Why ML Workloads Need Different Sizing
ML infrastructure behaves differently from typical web applications:
- Training jobs are bursty: A multi-hour training job spins up 8 ml.p4d instances, then nothing for days
- Inference can scale dramatically: Production endpoints auto-scale from 2 to 20 instances based on traffic
- Experimentation creates variability: Research teams explore new architectures with unpredictable usage
- GPU instances have high hourly rates: A single ml.p4d.24xlarge costs over $30/hour On-Demand, making mistakes expensive
Generic EC2 Savings Plans guidance doesn't account for these patterns. Committing based on a simple 30-day average will likely leave you either over-committed (paying for unused hours) or under-committed (missing savings on your actual baseline).
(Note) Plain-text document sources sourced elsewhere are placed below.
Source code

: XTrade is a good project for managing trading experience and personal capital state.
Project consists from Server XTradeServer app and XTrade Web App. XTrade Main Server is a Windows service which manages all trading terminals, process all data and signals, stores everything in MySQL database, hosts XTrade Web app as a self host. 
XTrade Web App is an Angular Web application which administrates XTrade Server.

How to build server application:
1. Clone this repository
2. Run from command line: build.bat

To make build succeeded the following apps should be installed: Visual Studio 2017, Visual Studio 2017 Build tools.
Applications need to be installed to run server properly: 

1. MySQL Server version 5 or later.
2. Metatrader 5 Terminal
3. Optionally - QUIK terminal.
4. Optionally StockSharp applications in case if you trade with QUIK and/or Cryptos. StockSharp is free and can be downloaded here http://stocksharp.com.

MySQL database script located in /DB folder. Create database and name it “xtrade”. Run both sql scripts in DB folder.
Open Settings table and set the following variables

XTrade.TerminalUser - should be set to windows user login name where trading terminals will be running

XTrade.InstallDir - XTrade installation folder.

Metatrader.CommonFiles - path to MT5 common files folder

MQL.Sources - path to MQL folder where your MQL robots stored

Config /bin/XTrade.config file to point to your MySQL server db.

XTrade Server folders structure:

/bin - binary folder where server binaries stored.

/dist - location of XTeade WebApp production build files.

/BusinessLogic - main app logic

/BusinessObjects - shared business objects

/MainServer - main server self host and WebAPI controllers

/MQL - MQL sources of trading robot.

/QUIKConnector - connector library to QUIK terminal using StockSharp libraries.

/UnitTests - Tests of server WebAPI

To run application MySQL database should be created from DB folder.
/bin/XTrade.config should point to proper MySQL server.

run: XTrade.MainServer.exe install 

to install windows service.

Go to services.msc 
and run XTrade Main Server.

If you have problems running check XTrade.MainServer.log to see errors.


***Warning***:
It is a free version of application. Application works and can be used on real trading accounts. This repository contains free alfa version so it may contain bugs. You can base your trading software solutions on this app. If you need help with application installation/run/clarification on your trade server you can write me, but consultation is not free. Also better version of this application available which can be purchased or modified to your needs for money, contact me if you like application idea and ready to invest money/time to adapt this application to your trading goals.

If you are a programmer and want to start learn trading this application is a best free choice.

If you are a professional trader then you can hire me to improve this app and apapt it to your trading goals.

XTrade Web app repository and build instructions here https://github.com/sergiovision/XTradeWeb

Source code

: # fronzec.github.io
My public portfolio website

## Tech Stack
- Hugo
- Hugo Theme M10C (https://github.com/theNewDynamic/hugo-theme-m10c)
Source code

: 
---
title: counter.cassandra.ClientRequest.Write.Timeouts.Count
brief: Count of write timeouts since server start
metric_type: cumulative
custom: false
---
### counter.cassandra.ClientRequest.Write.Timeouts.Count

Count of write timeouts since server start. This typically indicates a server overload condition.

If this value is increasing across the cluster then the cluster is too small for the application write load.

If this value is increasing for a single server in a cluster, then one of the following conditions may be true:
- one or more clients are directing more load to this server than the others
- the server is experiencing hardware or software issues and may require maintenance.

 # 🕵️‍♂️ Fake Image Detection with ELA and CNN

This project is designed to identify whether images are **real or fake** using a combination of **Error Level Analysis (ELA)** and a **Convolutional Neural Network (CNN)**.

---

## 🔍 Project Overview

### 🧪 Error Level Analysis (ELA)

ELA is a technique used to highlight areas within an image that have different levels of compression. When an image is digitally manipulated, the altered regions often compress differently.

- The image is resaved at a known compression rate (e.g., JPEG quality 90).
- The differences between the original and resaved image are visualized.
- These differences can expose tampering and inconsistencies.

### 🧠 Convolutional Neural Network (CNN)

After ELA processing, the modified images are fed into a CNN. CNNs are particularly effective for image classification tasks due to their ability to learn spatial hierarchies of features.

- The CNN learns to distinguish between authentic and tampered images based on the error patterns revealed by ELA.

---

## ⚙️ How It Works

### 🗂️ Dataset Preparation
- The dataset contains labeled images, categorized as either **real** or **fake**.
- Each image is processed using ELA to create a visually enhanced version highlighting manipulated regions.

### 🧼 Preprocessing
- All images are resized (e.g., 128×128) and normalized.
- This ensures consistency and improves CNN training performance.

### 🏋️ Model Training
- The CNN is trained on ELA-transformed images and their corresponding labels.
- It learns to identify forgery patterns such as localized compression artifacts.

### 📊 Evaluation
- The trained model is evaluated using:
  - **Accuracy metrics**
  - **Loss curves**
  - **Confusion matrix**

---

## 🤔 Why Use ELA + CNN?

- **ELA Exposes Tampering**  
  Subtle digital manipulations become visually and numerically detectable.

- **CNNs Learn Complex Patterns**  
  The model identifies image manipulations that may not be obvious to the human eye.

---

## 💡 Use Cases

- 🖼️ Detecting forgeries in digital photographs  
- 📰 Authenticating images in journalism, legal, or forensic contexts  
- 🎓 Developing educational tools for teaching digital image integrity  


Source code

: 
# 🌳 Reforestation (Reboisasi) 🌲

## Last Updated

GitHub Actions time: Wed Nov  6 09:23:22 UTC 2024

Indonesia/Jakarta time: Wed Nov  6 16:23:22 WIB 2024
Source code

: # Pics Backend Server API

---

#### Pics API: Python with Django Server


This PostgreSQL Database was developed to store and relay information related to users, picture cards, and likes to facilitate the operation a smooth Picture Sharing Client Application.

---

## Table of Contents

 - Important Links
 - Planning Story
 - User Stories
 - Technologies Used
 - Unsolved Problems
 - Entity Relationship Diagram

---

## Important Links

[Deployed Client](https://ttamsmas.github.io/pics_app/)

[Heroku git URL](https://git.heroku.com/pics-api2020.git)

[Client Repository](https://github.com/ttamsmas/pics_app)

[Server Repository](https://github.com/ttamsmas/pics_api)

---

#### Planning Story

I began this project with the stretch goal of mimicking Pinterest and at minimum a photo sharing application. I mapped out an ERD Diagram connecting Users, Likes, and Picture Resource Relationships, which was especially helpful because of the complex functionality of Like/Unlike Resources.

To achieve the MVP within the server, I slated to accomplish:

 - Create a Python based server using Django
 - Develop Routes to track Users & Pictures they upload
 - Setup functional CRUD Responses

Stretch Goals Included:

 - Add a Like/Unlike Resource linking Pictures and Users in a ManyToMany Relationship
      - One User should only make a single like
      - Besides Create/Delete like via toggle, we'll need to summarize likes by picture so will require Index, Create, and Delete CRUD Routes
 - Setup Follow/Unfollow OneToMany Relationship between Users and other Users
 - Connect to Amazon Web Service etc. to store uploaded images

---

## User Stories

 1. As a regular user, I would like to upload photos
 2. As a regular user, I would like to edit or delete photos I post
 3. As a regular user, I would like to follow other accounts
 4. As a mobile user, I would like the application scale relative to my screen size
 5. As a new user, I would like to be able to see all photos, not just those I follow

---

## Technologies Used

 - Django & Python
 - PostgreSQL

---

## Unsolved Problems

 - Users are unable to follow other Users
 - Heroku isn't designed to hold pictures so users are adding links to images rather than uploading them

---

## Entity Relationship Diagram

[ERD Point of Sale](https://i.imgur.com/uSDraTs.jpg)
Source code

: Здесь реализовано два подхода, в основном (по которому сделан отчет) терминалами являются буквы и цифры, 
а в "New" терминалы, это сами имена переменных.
Training-Heavy vs Inference-Heavy Workloads
Your workload composition determines your commitment strategy:
Training-heavy workloads (batch processing, model development):
- Usage comes in bursts with significant idle time
- Commit based on average daily training hours, not peaks
- Consider Managed Spot Training for non-critical training (covered later)
- Your baseline is likely lower than it appears
Inference-heavy workloads (production endpoints):
- Usage is more consistent but still scales with traffic
- Commit based on minimum baseline endpoint capacity
- Account for auto-scaling (scale-up uses On-Demand beyond your commitment)
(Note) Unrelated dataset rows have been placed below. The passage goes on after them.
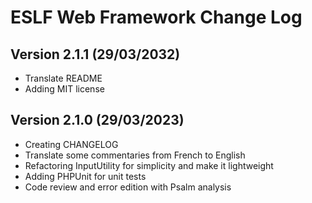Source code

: # ESLF Web Framework Change Log

## Version 2.1.1 (29/03/2032)
* Translate README
* Adding MIT license

## Version 2.1.0 (29/03/2023)
* Creating CHANGELOG
* Translate some commentaries from French to English
* Refactoring InputUtility for simplicity and make it lightweight
* Adding PHPUnit for unit tests
* Code review and error edition with Psalm analysis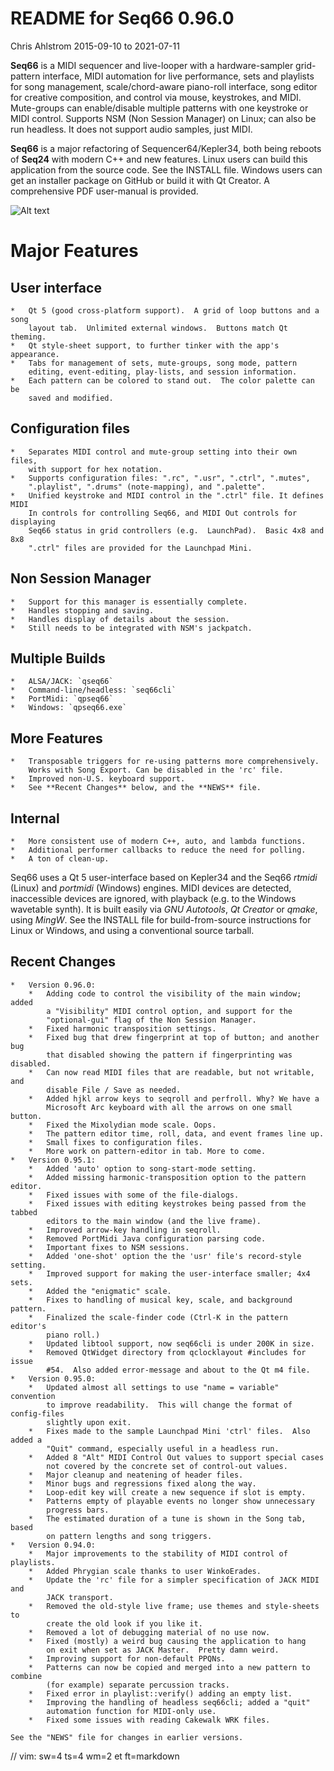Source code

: # README for Seq66 0.96.0

Chris Ahlstrom
2015-09-10 to 2021-07-11

__Seq66__ is a MIDI sequencer and live-looper with a hardware-sampler
grid-pattern interface, MIDI automation for live performance, sets and
playlists for song management, scale/chord-aware piano-roll interface, song
editor for creative composition, and control via mouse, keystrokes, and MIDI.
Mute-groups can enable/disable multiple patterns with one keystroke or MIDI
control. Supports NSM (Non Session Manager) on Linux; can also be run headless.
It does not support audio samples, just MIDI.

__Seq66__ is a major refactoring of Sequencer64/Kepler34, both being reboots
of __Seq24__ with modern C++ and new features.  Linux users can build this
application from the source code.  See the INSTALL file.  Windows users can
get an installer package on GitHub or build it with Qt Creator.  A comprehensive
PDF user-manual is provided.

![Alt text](doc/latex/images/main-window/main-window-fluxbox.png?raw=true "Seq66
Dark-Cold Fluxbox")

# Major Features

##  User interface

    *   Qt 5 (good cross-platform support).  A grid of loop buttons and a song
        layout tab.  Unlimited external windows.  Buttons match Qt theming.
    *   Qt style-sheet support, to further tinker with the app's appearance.
    *   Tabs for management of sets, mute-groups, song mode, pattern
        editing, event-editing, play-lists, and session information.
    *   Each pattern can be colored to stand out.  The color palette can be
        saved and modified.

##  Configuration files

    *   Separates MIDI control and mute-group setting into their own files,
        with support for hex notation.
    *   Supports configuration files: ".rc", ".usr", ".ctrl", ".mutes",
        ".playlist", ".drums" (note-mapping), and ".palette".
    *   Unified keystroke and MIDI control in the ".ctrl" file. It defines MIDI
        In controls for controlling Seq66, and MIDI Out controls for displaying
        Seq66 status in grid controllers (e.g.  LaunchPad).  Basic 4x8 and 8x8
        ".ctrl" files are provided for the Launchpad Mini.

##  Non Session Manager

    *   Support for this manager is essentially complete.
    *   Handles stopping and saving.
    *   Handles display of details about the session.
    *   Still needs to be integrated with NSM's jackpatch.

##  Multiple Builds

    *   ALSA/JACK: `qseq66`
    *   Command-line/headless: `seq66cli`
    *   PortMidi: `qpseq66`
    *   Windows: `qpseq66.exe`

##  More Features

    *   Transposable triggers for re-using patterns more comprehensively.
        Works with Song Export. Can be disabled in the 'rc' file.
    *   Improved non-U.S. keyboard support.
    *   See **Recent Changes** below, and the **NEWS** file.

##  Internal

    *   More consistent use of modern C++, auto, and lambda functions.
    *   Additional performer callbacks to reduce the need for polling.
    *   A ton of clean-up.

Seq66 uses a Qt 5 user-interface based on Kepler34 and the Seq66 *rtmidi*
(Linux) and *portmidi* (Windows) engines.  MIDI devices are detected,
inaccessible devices are ignored, with playback (e.g. to the Windows wavetable
synth). It is built easily via *GNU Autotools*, *Qt Creator* or *qmake*, using
*MingW*.  See the INSTALL file for build-from-source instructions for Linux or
Windows, and using a conventional source tarball.

## Recent Changes

    *   Version 0.96.0:
        *   Adding code to control the visibility of the main window; added
            a "Visibility" MIDI control option, and support for the
            "optional-gui" flag of the Non Session Manager.
        *   Fixed harmonic transposition settings.
        *   Fixed bug that drew fingerprint at top of button; and another bug
            that disabled showing the pattern if fingerprinting was disabled.
        *   Can now read MIDI files that are readable, but not writable, and
            disable File / Save as needed.
        *   Added hjkl arrow keys to seqroll and perfroll. Why? We have a
            Microsoft Arc keyboard with all the arrows on one small button.
        *   Fixed the Mixolydian mode scale. Oops.
        *   The pattern editor time, roll, data, and event frames line up.
        *   Small fixes to configuration files.
        *   More work on pattern-editor in tab. More to come.
    *   Version 0.95.1:
        *   Added 'auto' option to song-start-mode setting.
        *   Added missing harmonic-transposition option to the pattern editor.
        *   Fixed issues with some of the file-dialogs.
        *   Fixed issues with editing keystrokes being passed from the tabbed
            editors to the main window (and the live frame).
        *   Improved arrow-key handling in seqroll.
        *   Removed PortMidi Java configuration parsing code.
        *   Important fixes to NSM sessions.
        *   Added 'one-shot' option the the 'usr' file's record-style setting.
        *   Improved support for making the user-interface smaller; 4x4 sets.
        *   Added the "enigmatic" scale.
        *   Fixes to handling of musical key, scale, and background pattern.
        *   Finalized the scale-finder code (Ctrl-K in the pattern editor's
            piano roll.)
        *   Updated libtool support, now seq66cli is under 200K in size.
        *   Removed QtWidget directory from qclocklayout #includes for issue
            #54.  Also added error-message and about to the Qt m4 file.
    *   Version 0.95.0:
        *   Updated almost all settings to use "name = variable" convention
            to improve readability.  This will change the format of config-files
            slightly upon exit.
        *   Fixes made to the sample Launchpad Mini 'ctrl' files.  Also added a
            "Quit" command, especially useful in a headless run.
        *   Added 8 "Alt" MIDI Control Out values to support special cases
            not covered by the concrete set of control-out values.
        *   Major cleanup and neatening of header files.
        *   Minor bugs and regressions fixed along the way.
        *   Loop-edit key will create a new sequence if slot is empty.
        *   Patterns empty of playable events no longer show unnecessary
            progress bars.
        *   The estimated duration of a tune is shown in the Song tab, based
            on pattern lengths and song triggers.
    *   Version 0.94.0:
        *   Major improvements to the stability of MIDI control of playlists.
        *   Added Phrygian scale thanks to user WinkoErades.
        *   Update the 'rc' file for a simpler specification of JACK MIDI and
            JACK transport.
        *   Removed the old-style live frame; use themes and style-sheets to
            create the old look if you like it.
        *   Removed a lot of debugging material of no use now.
        *   Fixed (mostly) a weird bug causing the application to hang
            on exit when set as JACK Master.  Pretty damn weird.
        *   Improving support for non-default PPQNs.
        *   Patterns can now be copied and merged into a new pattern to combine
            (for example) separate percussion tracks.
        *   Fixed error in playlist::verify() adding an empty list.
        *   Improving the handling of headless seq66cli; added a "quit"
            automation function for MIDI-only use.
        *   Fixed some issues with reading Cakewalk WRK files.

    See the "NEWS" file for changes in earlier versions.

// vim: sw=4 ts=4 wm=2 et ft=markdown
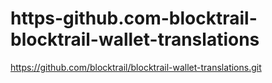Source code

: # https-github.com-blocktrail-blocktrail-wallet-translations
https://github.com/blocktrail/blocktrail-wallet-translations.git
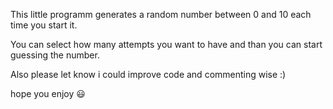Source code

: This little programm generates a random number between 0 and 10 each time you start it.

You can select how many attempts you want to have and than you can start guessing the number.

Also please let know i could improve code and commenting wise :)

hope you enjoy 😃
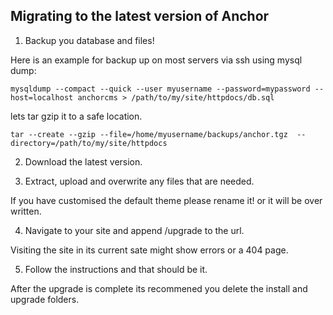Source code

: 
## Migrating to the latest version of Anchor

1. Backup you database and files!

Here is an example for backup up on most servers via ssh using mysql dump:

	mysqldump --compact --quick --user myusername --password=mypassword --host=localhost anchorcms > /path/to/my/site/httpdocs/db.sql

lets tar gzip it to a safe location.

	tar --create --gzip --file=/home/myusername/backups/anchor.tgz  --directory=/path/to/my/site/httpdocs

2. Download the latest version.

3. Extract, upload and overwrite any files that are needed.

If you have customised the default theme please rename it! or it will be over written.

4. Navigate to your site and append /upgrade to the url.

Visiting the site in its current sate might show errors or a 404 page.

5. Follow the instructions and that should be it.

After the upgrade is complete its recommened you delete the install and upgrade folders.

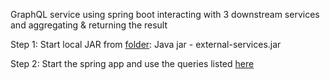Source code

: GraphQL service using spring boot interacting with 3 downstream services and aggregating & returning the result



Step 1: Start local JAR from [folder](https://github.com/yashas224/GraphQL-Spring-Boot-Service/tree/main/dependency-service-jar):
Java jar - external-services.jar

Step 2: Start the spring app and use the queries listed [here](https://github.com/yashas224/GraphQL-Spring-Boot-Service/blob/main/queries) 
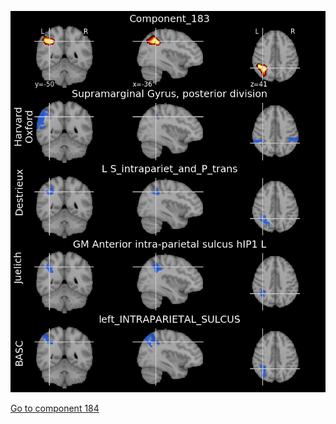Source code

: ![183](preliminary/183.jpg "Component 183")

[Go to component 184](https://parietal-inria.github.io/MODL_atlas/256/184 "Component 184")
- More predictable than training, but don't commit to max capacity
Mixed workloads (most ML platforms):
- Prioritize the most consistent component for your commitment
- Often inference provides the steadiest baseline
- Leave training burst capacity for On-Demand or Spot
Step-by-Step Commitment Calculation Framework
Here's the methodology I recommend for ML workloads:
Step 1: Gather 60 days of SageMaker usage data
Open AWS Cost Explorer and filter by Service: Amazon SageMaker. Look at your daily spend over the past 60 days minimum. This captures weekly and monthly patterns that 7 or 30 days might miss.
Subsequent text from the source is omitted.